Plain-text document sources:
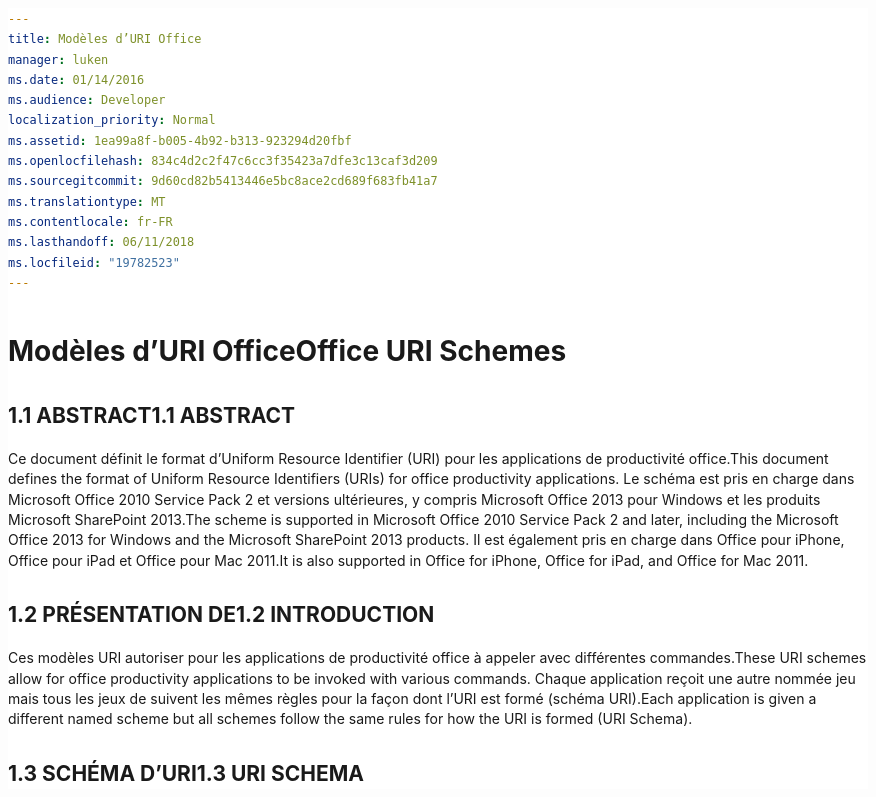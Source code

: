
 ```yaml
---
title: Modèles d’URI Office
manager: luken
ms.date: 01/14/2016
ms.audience: Developer
localization_priority: Normal
ms.assetid: 1ea99a8f-b005-4b92-b313-923294d20fbf
ms.openlocfilehash: 834c4d2c2f47c6cc3f35423a7dfe3c13caf3d209
ms.sourcegitcommit: 9d60cd82b5413446e5bc8ace2cd689f683fb41a7
ms.translationtype: MT
ms.contentlocale: fr-FR
ms.lasthandoff: 06/11/2018
ms.locfileid: "19782523"
---
```

# <a name="office-uri-schemes"></a><span data-ttu-id="e47aa-102">Modèles d’URI Office</span><span class="sxs-lookup"><span data-stu-id="e47aa-102">Office URI Schemes</span></span>

## <a name="11-abstract"></a><span data-ttu-id="e47aa-103">1.1 ABSTRACT</span><span class="sxs-lookup"><span data-stu-id="e47aa-103">1.1 ABSTRACT</span></span>

<span data-ttu-id="e47aa-104">Ce document définit le format d’Uniform Resource Identifier (URI) pour les applications de productivité office.</span><span class="sxs-lookup"><span data-stu-id="e47aa-104">This document defines the format of Uniform Resource Identifiers (URIs) for office productivity applications.</span></span> <span data-ttu-id="e47aa-105">Le schéma est pris en charge dans Microsoft Office 2010 Service Pack 2 et versions ultérieures, y compris Microsoft Office 2013 pour Windows et les produits Microsoft SharePoint 2013.</span><span class="sxs-lookup"><span data-stu-id="e47aa-105">The scheme is supported in Microsoft Office 2010 Service Pack 2 and later, including the Microsoft Office 2013 for Windows and the Microsoft SharePoint 2013 products.</span></span> <span data-ttu-id="e47aa-106">Il est également pris en charge dans Office pour iPhone, Office pour iPad et Office pour Mac 2011.</span><span class="sxs-lookup"><span data-stu-id="e47aa-106">It is also supported in Office for iPhone, Office for iPad, and Office for Mac 2011.</span></span>
  
## <a name="12-introduction"></a><span data-ttu-id="e47aa-107">1.2 PRÉSENTATION DE</span><span class="sxs-lookup"><span data-stu-id="e47aa-107">1.2 INTRODUCTION</span></span>

<span data-ttu-id="e47aa-108">Ces modèles URI autoriser pour les applications de productivité office à appeler avec différentes commandes.</span><span class="sxs-lookup"><span data-stu-id="e47aa-108">These URI schemes allow for office productivity applications to be invoked with various commands.</span></span> <span data-ttu-id="e47aa-109">Chaque application reçoit une autre nommée jeu mais tous les jeux de suivent les mêmes règles pour la façon dont l’URI est formé (schéma URI).</span><span class="sxs-lookup"><span data-stu-id="e47aa-109">Each application is given a different named scheme but all schemes follow the same rules for how the URI is formed (URI Schema).</span></span>
  
## <a name="13-uri-schema"></a><span data-ttu-id="e47aa-110">1.3 SCHÉMA D’URI</span><span class="sxs-lookup"><span data-stu-id="e47aa-110">1.3 URI SCHEMA</span></span>
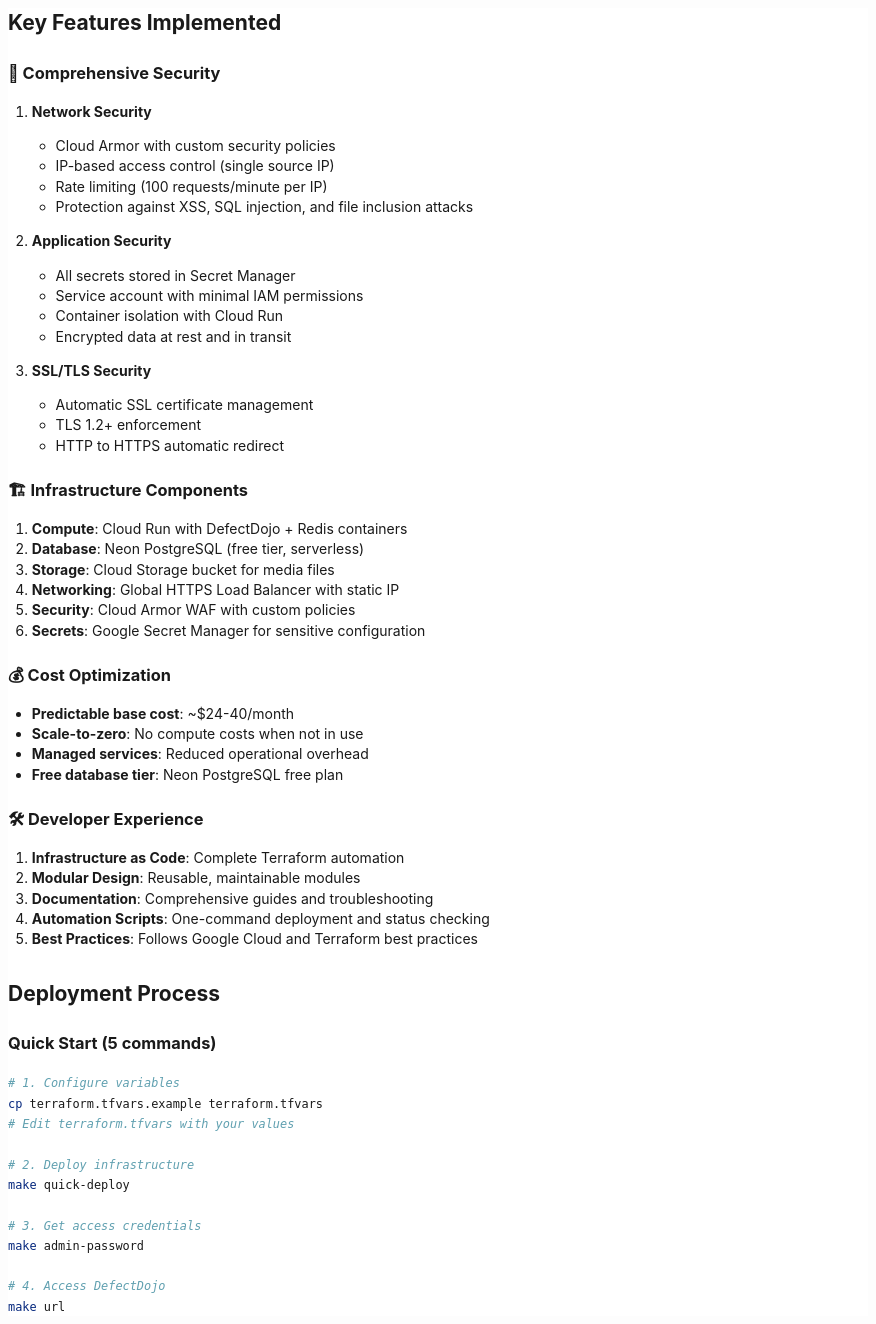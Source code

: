 ## Key Features Implemented

### 🔐 Comprehensive Security
1. **Network Security**
   - Cloud Armor with custom security policies
   - IP-based access control (single source IP)
   - Rate limiting (100 requests/minute per IP)
   - Protection against XSS, SQL injection, and file inclusion attacks

2. **Application Security**
   - All secrets stored in Secret Manager
   - Service account with minimal IAM permissions
   - Container isolation with Cloud Run
   - Encrypted data at rest and in transit

3. **SSL/TLS Security**
   - Automatic SSL certificate management
   - TLS 1.2+ enforcement
   - HTTP to HTTPS automatic redirect

### 🏗️ Infrastructure Components
1. **Compute**: Cloud Run with DefectDojo + Redis containers
2. **Database**: Neon PostgreSQL (free tier, serverless)
3. **Storage**: Cloud Storage bucket for media files
4. **Networking**: Global HTTPS Load Balancer with static IP
5. **Security**: Cloud Armor WAF with custom policies
6. **Secrets**: Google Secret Manager for sensitive configuration

### 💰 Cost Optimization
- **Predictable base cost**: ~$24-40/month
- **Scale-to-zero**: No compute costs when not in use
- **Managed services**: Reduced operational overhead
- **Free database tier**: Neon PostgreSQL free plan

### 🛠️ Developer Experience
1. **Infrastructure as Code**: Complete Terraform automation
2. **Modular Design**: Reusable, maintainable modules
3. **Documentation**: Comprehensive guides and troubleshooting
4. **Automation Scripts**: One-command deployment and status checking
5. **Best Practices**: Follows Google Cloud and Terraform best practices

## Deployment Process

### Quick Start (5 commands)
```bash
# 1. Configure variables
cp terraform.tfvars.example terraform.tfvars
# Edit terraform.tfvars with your values

# 2. Deploy infrastructure
make quick-deploy

# 3. Get access credentials
make admin-password

# 4. Access DefectDojo
make url
```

§ **Goal of the exercise**:
Output nothing but the lines from the one that contains "3. **Storage**: Cloud" through the final line of the entries above, exactly as they appear.

§ **Completed exercise**:
3. **Storage**: Cloud Storage bucket for media files
4. **Networking**: Global HTTPS Load Balancer with static IP
5. **Security**: Cloud Armor WAF with custom policies
6. **Secrets**: Google Secret Manager for sensitive configuration

### 💰 Cost Optimization
- **Predictable base cost**: ~$24-40/month
- **Scale-to-zero**: No compute costs when not in use
- **Managed services**: Reduced operational overhead
- **Free database tier**: Neon PostgreSQL free plan

### 🛠️ Developer Experience
1. **Infrastructure as Code**: Complete Terraform automation
2. **Modular Design**: Reusable, maintainable modules
3. **Documentation**: Comprehensive guides and troubleshooting
4. **Automation Scripts**: One-command deployment and status checking
5. **Best Practices**: Follows Google Cloud and Terraform best practices

## Deployment Process

### Quick Start (5 commands)
```bash
# 1. Configure variables
cp terraform.tfvars.example terraform.tfvars
# Edit terraform.tfvars with your values

# 2. Deploy infrastructure
make quick-deploy

# 3. Get access credentials
make admin-password

# 4. Access DefectDojo
make url
```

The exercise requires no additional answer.